Music in India – devotional songs, Vaishnava prayers, Buddhist ritual music and healing songs from remote rural areas of India, recorded as part of a collaborative project between ethnomusicologist Rolf Killius, the Horniman Museum and the British Library, including:
•Monpa dung-khar conch shell duet in the Tawang monastery, Arunachal Pradesh (2001).
•Sora ancestor song with fiddle and flute in Tame Gorjang village, Orissa (2001).
•Cettia Vadyam – an ancient percussion music ensemble featuring the centa and thappe drums and the ilatalam cymbals in Edakkunny village, Kerala (2002).
•Sutuli stone flute played on a harvested rice field in the Upper Katoni village, Assam (2002).
George Kingsley Roth Fiji Collection – recorded in the 1950s during Roth’s stint in the Fijian Colonial Administrative Service, this collection includes the sounds of dance gongs, stamping tubes, nose flutes and songs from the islands of Fiji and Tonga, for example:
•A selection of songs to accompany three Tongan dances: the lakalaka, the tafi and the ma’ulu’ulu.
•Ceremonial chants that accompany the drinking of yangonna (the traditional drink of Fiji made from the powdered root of Piper methysticum) which once formed the backbone of Fijian society and culture and would have been drunk at every event.

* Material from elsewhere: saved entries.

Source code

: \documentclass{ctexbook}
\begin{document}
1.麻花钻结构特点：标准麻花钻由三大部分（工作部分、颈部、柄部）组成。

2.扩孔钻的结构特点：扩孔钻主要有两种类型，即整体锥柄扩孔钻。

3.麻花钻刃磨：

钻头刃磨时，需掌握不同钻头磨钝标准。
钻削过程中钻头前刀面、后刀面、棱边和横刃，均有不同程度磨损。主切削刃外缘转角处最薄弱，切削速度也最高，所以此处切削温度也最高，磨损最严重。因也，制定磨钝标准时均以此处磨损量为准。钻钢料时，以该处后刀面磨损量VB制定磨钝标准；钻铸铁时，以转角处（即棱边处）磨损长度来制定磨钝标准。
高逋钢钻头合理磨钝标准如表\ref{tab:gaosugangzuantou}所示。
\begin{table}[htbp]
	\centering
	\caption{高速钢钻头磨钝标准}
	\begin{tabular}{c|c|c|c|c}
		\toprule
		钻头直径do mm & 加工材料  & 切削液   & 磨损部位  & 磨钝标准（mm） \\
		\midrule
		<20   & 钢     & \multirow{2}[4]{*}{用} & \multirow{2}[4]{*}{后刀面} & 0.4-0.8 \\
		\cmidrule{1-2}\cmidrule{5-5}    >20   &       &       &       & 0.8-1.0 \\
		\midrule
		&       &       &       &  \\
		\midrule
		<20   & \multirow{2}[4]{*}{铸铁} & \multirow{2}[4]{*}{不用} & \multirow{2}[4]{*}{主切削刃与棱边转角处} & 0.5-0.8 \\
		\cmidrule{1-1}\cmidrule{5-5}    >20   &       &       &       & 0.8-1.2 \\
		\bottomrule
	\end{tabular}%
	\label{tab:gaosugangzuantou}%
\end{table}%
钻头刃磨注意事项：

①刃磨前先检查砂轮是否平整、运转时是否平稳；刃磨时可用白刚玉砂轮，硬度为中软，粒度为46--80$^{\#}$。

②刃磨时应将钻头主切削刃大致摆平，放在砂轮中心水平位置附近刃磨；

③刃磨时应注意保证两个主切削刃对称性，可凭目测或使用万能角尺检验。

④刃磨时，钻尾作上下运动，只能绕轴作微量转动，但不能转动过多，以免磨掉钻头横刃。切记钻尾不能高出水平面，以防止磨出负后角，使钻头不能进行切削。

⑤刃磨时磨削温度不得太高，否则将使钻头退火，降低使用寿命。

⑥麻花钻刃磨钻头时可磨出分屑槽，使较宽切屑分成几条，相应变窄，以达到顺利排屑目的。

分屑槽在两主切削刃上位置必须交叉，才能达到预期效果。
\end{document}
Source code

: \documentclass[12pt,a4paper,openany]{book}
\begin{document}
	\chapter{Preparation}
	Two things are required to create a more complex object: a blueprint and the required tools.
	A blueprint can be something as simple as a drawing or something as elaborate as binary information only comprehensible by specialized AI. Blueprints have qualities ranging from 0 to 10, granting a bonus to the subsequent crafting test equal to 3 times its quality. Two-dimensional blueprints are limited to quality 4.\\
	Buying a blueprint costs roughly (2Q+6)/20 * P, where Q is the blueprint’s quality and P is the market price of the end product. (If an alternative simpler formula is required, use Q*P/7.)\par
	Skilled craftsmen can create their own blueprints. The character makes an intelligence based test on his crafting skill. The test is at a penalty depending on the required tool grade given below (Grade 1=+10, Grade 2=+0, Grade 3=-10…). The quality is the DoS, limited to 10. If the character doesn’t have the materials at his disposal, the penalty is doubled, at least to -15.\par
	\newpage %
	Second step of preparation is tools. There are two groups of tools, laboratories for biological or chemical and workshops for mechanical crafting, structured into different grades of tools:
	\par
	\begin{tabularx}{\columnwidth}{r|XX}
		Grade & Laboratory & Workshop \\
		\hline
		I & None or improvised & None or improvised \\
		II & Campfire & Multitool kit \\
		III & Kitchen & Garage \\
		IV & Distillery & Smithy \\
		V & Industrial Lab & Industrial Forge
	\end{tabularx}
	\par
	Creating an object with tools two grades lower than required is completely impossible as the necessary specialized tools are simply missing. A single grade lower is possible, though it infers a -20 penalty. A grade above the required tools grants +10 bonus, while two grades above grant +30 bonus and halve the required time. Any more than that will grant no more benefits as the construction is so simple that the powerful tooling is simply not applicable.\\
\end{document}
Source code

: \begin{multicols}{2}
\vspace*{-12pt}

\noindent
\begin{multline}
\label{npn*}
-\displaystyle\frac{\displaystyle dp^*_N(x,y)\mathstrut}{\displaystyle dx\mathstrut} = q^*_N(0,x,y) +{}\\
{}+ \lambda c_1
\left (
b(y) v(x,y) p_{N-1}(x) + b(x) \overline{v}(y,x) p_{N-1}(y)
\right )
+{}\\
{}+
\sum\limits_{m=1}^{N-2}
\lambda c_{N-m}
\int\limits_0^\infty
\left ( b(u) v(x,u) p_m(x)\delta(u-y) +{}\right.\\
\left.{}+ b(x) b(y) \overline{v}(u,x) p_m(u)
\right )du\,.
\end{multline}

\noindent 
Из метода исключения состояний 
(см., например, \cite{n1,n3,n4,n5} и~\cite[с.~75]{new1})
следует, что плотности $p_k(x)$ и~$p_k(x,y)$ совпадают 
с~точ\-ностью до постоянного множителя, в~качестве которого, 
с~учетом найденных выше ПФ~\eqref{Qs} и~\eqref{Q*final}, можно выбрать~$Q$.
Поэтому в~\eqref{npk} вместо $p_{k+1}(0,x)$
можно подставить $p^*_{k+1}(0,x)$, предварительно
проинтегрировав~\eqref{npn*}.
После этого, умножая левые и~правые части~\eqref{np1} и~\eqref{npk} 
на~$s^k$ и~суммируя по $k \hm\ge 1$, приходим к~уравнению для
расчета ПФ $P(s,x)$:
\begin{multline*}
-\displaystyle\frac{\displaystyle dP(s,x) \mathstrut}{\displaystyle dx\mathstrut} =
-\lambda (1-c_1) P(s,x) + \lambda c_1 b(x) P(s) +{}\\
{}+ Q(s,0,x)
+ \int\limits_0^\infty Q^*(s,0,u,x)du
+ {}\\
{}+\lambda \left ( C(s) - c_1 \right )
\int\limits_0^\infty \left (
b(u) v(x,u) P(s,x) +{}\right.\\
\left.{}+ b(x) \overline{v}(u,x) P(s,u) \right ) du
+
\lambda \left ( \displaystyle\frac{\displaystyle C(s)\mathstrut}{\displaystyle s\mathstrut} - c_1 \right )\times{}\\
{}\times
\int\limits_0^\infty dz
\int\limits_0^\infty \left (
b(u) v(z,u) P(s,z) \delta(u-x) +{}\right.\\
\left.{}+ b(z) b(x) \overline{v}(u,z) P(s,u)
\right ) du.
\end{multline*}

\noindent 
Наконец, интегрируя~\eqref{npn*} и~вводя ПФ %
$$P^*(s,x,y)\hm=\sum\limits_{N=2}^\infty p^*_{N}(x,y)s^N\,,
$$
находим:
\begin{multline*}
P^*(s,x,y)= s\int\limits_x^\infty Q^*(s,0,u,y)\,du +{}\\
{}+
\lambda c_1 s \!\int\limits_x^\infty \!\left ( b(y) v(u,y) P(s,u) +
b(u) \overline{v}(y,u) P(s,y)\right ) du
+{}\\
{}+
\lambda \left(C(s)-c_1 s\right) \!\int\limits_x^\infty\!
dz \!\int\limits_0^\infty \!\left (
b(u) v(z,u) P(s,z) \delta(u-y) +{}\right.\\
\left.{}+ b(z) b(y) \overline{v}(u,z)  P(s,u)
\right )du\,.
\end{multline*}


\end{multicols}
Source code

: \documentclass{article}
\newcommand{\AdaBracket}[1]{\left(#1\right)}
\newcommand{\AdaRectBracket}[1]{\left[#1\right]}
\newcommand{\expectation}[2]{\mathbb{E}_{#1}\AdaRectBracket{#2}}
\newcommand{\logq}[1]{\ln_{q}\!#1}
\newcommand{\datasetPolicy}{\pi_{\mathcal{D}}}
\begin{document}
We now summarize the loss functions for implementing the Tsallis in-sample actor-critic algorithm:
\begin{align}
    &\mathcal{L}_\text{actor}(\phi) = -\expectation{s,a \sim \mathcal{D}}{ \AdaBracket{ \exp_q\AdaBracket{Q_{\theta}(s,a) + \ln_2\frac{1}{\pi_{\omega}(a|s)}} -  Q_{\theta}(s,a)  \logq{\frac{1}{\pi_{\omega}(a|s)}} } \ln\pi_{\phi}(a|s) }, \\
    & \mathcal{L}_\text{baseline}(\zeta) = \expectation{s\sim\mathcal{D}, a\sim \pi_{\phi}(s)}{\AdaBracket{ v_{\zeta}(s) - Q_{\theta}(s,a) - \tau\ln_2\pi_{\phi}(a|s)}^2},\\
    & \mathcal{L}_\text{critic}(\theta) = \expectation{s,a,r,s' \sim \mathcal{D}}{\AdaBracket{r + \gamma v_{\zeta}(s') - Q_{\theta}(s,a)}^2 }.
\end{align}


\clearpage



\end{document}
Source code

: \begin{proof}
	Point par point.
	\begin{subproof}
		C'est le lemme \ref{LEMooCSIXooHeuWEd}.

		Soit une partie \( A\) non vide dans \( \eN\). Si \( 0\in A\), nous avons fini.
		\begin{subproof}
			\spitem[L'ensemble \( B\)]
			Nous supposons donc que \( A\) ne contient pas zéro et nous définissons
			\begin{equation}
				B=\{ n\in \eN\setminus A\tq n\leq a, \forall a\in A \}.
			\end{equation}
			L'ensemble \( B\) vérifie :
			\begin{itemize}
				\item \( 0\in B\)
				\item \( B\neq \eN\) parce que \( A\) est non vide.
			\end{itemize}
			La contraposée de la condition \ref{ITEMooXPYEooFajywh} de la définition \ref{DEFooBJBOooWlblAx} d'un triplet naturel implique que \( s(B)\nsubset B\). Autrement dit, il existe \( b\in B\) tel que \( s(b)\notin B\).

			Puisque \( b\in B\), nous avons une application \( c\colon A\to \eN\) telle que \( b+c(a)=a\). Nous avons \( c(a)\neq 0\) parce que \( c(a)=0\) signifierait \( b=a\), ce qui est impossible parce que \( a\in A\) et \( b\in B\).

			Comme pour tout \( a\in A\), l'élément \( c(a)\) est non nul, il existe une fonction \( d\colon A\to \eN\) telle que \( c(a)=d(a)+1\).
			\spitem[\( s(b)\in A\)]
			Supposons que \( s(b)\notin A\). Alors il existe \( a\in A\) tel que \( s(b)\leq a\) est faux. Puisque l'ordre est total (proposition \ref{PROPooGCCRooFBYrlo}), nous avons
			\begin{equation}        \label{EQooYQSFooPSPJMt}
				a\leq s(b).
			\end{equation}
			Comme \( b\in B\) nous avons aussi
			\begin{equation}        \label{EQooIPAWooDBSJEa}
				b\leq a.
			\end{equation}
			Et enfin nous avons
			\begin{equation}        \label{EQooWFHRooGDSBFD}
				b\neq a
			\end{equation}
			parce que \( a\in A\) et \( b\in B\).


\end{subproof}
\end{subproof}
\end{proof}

•Songs from Rakiraki accompanied by stamping tubes and wooden gongs.
•Examples of wooden gong signals that are used to order the men to protect the village from attack, warn of fire, announce a prohibition on making noise in the village, or alert villagers that a body has been brought in for eating.
•Examples of nose flutes and shell trumpets.
Decca West Africa Recordings – music recorded in Benin, Ghana, Nigeria, Sierra Leone, and possibly Togo, encompassing a wide range of popular genres of the time including highlife, rumba, calypso, blues and early Nigerian jùjú as well as some more traditional performances. Highlights include:
•Famous Scrubbs and his band from Sierra Leone play ‘Poor Freetown Boy’.
•Somuah’s band from Ghana sing ‘Auntie Christie’.
•Ma Felreh and her Susu Jolly Group (probably from Togo) sing ‘Kingsway Bairie’.
These commercial recordings come from the British Library’s holdings of the Decca West Africa yellow label series, issued on shellac disc between c.1948-1961. The collection features recordings by some more well known artists, such as Kwaa Mensah, Kwashi Gatse, Famous Scrubbs and Spike Anyankor, but it also includes many more obscure artists – many of whom have long since passed away – thus providing a detailed picture of the musical scene in West Africa in this post-war period.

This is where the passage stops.